▶ [TASK GOAL]:
Nothing but the lines below from the one holding "Publicar uma imagem" up to and including the one holding "# APC - AirPollutionControl" should be copied, exactly and without pictures.

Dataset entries
- Opening Delimiter -
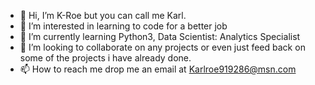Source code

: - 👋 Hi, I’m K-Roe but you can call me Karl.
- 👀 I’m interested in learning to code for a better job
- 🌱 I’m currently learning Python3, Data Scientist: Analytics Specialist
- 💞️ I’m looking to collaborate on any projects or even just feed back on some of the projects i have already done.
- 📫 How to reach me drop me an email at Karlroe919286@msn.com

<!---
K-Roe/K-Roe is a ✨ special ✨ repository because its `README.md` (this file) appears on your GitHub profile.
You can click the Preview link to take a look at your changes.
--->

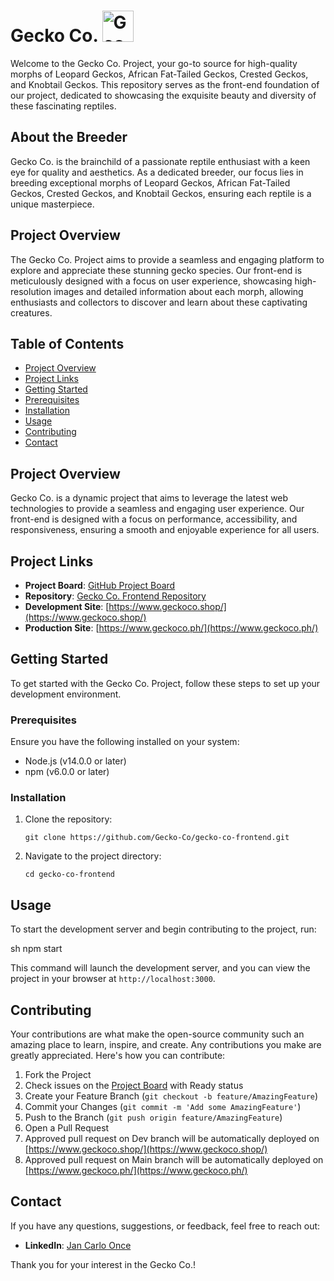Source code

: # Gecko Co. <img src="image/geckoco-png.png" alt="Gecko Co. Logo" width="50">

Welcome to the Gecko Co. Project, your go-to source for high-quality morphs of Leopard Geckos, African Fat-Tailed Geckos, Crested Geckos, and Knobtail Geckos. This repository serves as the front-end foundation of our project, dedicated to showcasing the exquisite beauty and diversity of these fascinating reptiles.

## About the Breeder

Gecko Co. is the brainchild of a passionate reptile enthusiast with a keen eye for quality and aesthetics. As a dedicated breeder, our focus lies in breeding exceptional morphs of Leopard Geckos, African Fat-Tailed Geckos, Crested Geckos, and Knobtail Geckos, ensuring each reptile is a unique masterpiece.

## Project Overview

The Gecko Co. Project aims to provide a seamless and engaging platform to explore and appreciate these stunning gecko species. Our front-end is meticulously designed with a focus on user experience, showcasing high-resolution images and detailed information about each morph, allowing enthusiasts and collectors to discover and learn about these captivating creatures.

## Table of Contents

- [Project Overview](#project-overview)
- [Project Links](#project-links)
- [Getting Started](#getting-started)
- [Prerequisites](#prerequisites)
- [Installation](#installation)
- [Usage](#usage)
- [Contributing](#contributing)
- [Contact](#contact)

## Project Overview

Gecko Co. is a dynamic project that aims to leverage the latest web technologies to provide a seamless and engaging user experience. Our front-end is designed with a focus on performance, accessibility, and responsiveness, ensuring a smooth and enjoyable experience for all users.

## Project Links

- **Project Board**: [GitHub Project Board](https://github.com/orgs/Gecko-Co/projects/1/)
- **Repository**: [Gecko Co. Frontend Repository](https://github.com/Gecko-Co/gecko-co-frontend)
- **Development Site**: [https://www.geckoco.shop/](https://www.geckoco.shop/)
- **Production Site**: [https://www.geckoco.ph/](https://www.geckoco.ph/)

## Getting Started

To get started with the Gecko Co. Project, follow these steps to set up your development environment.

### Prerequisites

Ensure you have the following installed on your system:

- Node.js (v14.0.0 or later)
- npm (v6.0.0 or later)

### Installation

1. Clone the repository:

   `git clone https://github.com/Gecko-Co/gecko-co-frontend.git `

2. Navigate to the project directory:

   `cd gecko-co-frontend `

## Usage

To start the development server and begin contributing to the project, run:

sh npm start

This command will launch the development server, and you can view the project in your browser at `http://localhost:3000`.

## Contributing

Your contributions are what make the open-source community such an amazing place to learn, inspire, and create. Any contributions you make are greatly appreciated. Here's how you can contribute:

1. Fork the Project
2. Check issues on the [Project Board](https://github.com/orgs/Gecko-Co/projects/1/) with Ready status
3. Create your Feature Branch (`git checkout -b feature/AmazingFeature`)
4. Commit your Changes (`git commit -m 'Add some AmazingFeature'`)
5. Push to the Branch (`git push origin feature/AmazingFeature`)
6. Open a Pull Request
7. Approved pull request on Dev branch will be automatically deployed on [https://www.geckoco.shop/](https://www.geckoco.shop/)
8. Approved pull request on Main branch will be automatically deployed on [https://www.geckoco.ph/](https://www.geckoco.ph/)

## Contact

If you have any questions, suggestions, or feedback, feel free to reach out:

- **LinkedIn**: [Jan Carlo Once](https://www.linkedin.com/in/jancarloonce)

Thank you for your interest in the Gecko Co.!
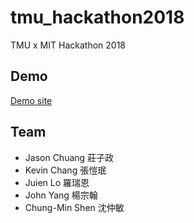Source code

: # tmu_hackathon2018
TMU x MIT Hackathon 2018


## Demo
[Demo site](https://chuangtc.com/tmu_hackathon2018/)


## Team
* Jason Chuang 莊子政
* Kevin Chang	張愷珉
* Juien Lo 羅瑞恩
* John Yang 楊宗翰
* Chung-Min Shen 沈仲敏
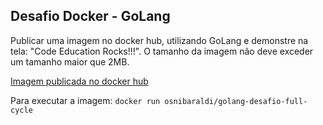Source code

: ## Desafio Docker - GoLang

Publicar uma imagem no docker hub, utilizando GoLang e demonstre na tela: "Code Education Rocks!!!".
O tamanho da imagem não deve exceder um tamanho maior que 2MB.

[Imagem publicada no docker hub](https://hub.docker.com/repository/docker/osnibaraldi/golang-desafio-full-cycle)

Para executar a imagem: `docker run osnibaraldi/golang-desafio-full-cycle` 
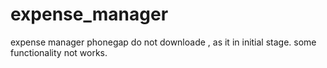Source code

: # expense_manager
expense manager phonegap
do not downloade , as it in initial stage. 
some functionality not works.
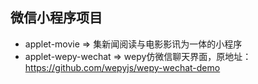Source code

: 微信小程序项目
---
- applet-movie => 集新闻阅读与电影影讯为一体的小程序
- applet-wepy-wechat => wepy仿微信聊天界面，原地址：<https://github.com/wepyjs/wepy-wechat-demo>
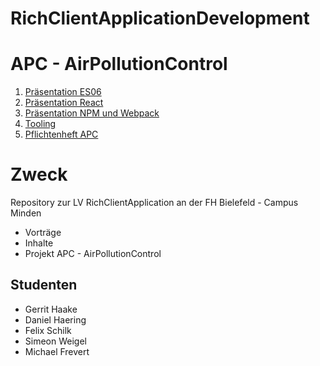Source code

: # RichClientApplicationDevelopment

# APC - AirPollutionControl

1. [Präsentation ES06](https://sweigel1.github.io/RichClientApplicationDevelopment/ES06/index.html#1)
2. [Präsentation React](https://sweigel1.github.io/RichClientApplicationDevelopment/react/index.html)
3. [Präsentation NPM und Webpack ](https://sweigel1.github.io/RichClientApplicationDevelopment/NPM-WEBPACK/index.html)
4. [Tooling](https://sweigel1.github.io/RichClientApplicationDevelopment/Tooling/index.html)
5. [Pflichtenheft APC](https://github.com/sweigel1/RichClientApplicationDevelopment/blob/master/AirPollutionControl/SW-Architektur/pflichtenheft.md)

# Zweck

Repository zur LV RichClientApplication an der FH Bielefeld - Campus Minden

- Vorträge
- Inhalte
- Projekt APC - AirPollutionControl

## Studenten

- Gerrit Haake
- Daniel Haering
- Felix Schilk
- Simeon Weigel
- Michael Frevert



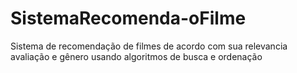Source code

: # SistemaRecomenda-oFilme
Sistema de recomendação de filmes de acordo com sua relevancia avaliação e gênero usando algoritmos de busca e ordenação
- Closing Delimiter -
- Opening Delimiter -
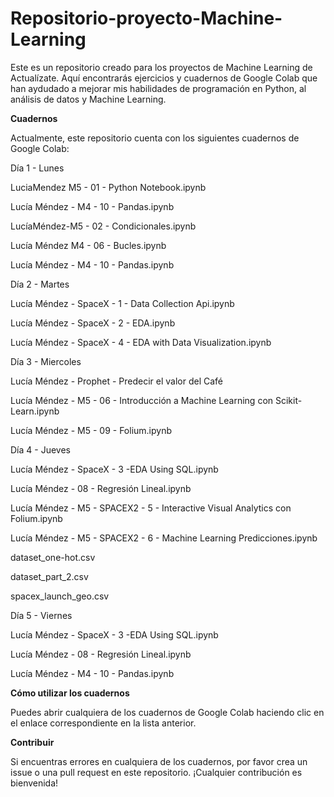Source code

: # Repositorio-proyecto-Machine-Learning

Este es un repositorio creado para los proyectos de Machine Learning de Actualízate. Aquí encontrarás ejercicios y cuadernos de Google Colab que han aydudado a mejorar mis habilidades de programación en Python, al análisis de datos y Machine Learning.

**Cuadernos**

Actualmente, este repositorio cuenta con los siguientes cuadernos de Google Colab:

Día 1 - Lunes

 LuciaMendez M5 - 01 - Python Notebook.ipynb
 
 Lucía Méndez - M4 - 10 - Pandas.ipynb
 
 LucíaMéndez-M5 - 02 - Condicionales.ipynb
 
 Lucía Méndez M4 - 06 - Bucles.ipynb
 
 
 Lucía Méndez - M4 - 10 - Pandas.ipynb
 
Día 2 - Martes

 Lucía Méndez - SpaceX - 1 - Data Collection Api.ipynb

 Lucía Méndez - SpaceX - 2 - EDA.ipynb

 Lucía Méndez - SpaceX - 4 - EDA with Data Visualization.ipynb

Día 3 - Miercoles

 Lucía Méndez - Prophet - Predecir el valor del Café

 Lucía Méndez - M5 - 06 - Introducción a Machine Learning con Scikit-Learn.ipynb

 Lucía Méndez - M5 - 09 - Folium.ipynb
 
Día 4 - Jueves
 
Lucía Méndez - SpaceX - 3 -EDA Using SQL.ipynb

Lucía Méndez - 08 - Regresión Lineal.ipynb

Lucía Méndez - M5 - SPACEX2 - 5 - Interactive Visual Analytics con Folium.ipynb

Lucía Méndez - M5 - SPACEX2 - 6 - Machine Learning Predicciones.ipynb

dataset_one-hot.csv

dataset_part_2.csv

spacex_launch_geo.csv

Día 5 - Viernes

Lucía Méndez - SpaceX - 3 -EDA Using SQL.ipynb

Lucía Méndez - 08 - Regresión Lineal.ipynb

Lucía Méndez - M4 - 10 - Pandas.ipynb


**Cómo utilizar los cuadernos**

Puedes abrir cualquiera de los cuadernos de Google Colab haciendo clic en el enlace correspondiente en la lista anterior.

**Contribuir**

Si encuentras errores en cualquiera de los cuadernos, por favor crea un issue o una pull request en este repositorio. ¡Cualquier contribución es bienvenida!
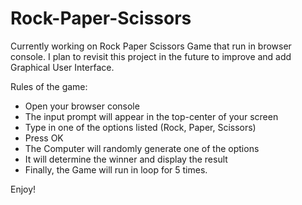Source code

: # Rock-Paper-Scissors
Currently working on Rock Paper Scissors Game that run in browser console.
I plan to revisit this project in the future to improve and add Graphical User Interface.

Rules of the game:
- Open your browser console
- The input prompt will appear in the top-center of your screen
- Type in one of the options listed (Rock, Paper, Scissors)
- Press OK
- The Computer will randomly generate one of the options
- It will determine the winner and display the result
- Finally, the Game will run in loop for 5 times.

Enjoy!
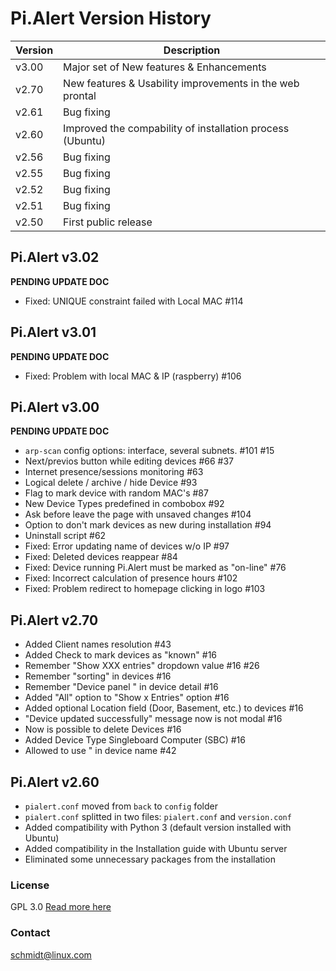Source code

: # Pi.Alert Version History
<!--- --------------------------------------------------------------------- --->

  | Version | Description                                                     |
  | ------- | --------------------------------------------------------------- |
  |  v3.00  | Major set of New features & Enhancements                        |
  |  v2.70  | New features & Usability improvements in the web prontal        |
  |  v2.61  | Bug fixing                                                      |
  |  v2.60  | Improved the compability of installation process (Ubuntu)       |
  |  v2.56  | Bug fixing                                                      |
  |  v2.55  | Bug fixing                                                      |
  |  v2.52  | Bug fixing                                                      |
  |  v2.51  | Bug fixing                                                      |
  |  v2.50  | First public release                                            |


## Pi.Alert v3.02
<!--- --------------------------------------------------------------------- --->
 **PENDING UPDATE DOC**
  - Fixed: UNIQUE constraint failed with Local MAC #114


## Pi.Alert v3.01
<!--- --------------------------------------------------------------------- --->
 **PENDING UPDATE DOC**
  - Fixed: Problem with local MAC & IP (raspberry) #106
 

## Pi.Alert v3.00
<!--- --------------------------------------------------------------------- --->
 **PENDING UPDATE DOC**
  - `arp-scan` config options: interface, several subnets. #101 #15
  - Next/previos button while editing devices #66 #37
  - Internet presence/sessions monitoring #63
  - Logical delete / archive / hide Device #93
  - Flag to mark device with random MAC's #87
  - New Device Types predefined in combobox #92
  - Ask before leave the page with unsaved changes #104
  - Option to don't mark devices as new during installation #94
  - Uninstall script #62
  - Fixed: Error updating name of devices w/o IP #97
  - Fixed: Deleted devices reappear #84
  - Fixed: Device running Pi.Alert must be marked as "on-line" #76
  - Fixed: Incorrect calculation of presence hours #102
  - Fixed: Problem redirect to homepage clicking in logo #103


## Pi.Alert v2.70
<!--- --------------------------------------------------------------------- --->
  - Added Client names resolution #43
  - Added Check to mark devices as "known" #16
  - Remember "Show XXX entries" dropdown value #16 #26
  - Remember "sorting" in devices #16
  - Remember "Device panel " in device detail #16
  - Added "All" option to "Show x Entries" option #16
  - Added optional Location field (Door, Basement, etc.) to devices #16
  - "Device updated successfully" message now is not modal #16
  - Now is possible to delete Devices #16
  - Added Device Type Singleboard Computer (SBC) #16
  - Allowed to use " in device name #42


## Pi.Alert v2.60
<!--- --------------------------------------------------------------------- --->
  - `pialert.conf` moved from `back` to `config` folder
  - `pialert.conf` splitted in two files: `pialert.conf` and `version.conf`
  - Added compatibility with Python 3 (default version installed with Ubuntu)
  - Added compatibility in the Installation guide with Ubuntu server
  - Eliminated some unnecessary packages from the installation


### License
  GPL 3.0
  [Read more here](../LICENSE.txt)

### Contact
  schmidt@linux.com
- Closing Delimiter -
▶ [ANSWER SECTION]:
Publicar uma imagem no docker hub, utilizando GoLang e demonstre na tela: "Code Education Rocks!!!".
O tamanho da imagem não deve exceder um tamanho maior que 2MB.

[Imagem publicada no docker hub](https://hub.docker.com/repository/docker/osnibaraldi/golang-desafio-full-cycle)

Para executar a imagem: `docker run osnibaraldi/golang-desafio-full-cycle` 
Source code

: # expense_manager
expense manager phonegap
do not downloade , as it in initial stage. 
some functionality not works.
Source code

: 微信小程序项目
---
- applet-movie => 集新闻阅读与电影影讯为一体的小程序
- applet-wepy-wechat => wepy仿微信聊天界面，原地址：<https://github.com/wepyjs/wepy-wechat-demo>
Source code

: # RichClientApplicationDevelopment

# APC - AirPollutionControl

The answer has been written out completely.